Maintainers of Spring Framework have released a security patch for a critical zero-day bug in Java Spring Framework. The vulnerability allows bad actors when exploited to get remote access and take control of a targeted system.
The vulnerability is tracked as CVE-2022-22965 and impacts Spring Framework versions 5.3.0 to 5.3.17, 5.2.0 to 5.2.19, and other older, unsupported versions. Users have been advised to upgrade to versions 5.3.18 or later and 5.2.20 or later.
Spring Framework, offers Java framework infrastructure support to develop web applications. In an advisory, they said, “The vulnerability impacts Spring MVC [model–view–controller] and Spring WebFlux applications running on [Java Development Kit] 9+,” Rossen Stoyanchev of Spring.io.
Stoyanchev said, “The specific exploit requires the application to run on Tomcat as a WAR deployment. If the application is deployed as a Spring Boot executable jar, i.e., the default, it is not vulnerable to the exploit.
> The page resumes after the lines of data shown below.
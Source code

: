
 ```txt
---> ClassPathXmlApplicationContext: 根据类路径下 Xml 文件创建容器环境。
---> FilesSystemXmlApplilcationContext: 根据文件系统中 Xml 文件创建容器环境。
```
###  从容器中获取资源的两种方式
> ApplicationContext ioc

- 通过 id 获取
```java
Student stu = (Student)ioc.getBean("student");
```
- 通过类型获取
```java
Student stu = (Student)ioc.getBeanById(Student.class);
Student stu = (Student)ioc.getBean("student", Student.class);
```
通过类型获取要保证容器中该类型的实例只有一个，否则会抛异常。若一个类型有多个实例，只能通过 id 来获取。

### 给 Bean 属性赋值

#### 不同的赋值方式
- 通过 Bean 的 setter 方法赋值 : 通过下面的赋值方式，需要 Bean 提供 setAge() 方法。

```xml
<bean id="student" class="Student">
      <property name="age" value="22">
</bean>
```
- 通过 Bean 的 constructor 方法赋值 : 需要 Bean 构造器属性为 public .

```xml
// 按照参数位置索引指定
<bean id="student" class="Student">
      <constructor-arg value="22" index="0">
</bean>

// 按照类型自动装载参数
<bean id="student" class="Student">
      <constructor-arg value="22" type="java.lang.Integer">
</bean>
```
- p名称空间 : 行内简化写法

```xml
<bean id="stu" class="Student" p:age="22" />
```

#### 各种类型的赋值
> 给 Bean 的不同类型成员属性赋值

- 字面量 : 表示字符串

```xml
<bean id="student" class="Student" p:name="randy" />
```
However, the nature of the vulnerability is more general, and there may be other ways to exploit it.”
While the Praetorian researchers Anthony Weems and Dallas Kaman said, “Exploitation requires an endpoint with DataBinder enabled (e.g., a POST request that decodes data from the request body automatically) and depends heavily on the servlet container for the application.”
Spring Framework has also warned that the nature of the flaw is more general and there may be other ways to weaponize the flaw that has not come to light.
The patch follows after a Chinese-speaking researcher published a GitHub commit containing proof-of-concept (PoC) exploit code for CVE-2022-22965 on March 30, 2022, before it was taken down.
Spring.io, a subsidiary of VMware said, they first spotted the vulnerability “late on Tuesday evening, close to midnight, GMT time by codeplutos, meizjm3i of AntGroup FG Security Lab.” Praetorian, a cybersecurity firm, has been credited for reporting the flaw.